Probability | Theory, solved examples and practice questions

When MS and MBA applicants ask us – ‘What are my chances of getting into Harvard?‘ or ‘What’s my probability of getting scholarships from Oxford?‘ we get tongue-tied. There are so many variables at play, it’s difficult to give an accurate answer.

But when you get probability questions in your GMAT exam syllabus, you don’t have to get flummoxed. Understanding the basic rules and formulas of probability will help you score high in the entrance exams.
 

Meaning and definition of Probability

As the Oxford dictionary states it, Probability means ‘The extent to which something is probable; the likelihood of something happening or being the case’.

In mathematics too, probability indicates the same – the likelihood of the occurrence of an event.

Examples of events can be :

  • Tossing a coin with the head up
  • Drawing a red pen from a pack of different coloured pens
  • Drawing a card from a deck of 52 cards etc.

Either an event will occur for sure, or not occur at all. Or there are possibilities to different degrees the event may occur.

An event that occurs for sure is called a Certain event and its probability is 1.

An event that doesn’t occur at all is called an impossible event and its probability is 0.

This means that all other possibilities of an event occurrence lie between 0 and 1.

This is depicted as follows:

0 <= P(A) <= 1

where A is an event and P(A) is the probability of the occurrence of the event.

This also means that a probability value can never be negative.

Every event will have a set of possible outcomes. It is called the ‘sample space’.

Consider the example of tossing a coin.

When a coin is tossed, the possible outcomes are Head and Tail.

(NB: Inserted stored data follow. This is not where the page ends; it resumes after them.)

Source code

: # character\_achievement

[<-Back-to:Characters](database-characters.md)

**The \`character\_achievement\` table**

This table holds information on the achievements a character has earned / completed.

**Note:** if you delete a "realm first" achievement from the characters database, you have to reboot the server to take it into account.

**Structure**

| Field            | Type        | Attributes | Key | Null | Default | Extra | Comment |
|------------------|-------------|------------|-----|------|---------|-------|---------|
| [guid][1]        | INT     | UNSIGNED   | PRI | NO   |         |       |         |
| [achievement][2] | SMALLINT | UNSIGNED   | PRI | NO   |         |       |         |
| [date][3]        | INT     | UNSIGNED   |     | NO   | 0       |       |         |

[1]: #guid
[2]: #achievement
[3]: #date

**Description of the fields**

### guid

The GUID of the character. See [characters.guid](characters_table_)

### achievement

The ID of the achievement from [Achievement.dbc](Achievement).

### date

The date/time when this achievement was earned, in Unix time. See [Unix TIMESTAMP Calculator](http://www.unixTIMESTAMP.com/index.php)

So, the sample space is represented as {H, T}.

Similarly when two coins are tossed, the sample space is {(H,H), (H,T), (T,H), (T,T)}.

The probability of head each time you toss the coin is 1/2. So is the probability of tail.

Basic formula of probability

As you might know from the list of GMAT maths formulas, the Probability of the occurrence of an event A is defined as:

P(A) = (No. of ways A can occur)/(Total no. of possible outcomes)

 

Another example is the rolling of dice. When a single die is rolled, the sample space is {1,2,3,4,5,6}.

What is the probability of rolling a 5 when a die is rolled?

No. of ways it can occur = 1

Total no. of possible outcomes = 6

So the probability of rolling a particular number when a die is rolled = 1/6.

Compound probability

Compound probability is when the problem statement asks for the likelihood of the occurrence of more than one outcome.
 

Formula for compound probability

  • P(A or B) = P(A) + P(B) – P(A and B)

where A and B are any two events.

P(A or B) is the probability of the occurrence of atleast one of the events.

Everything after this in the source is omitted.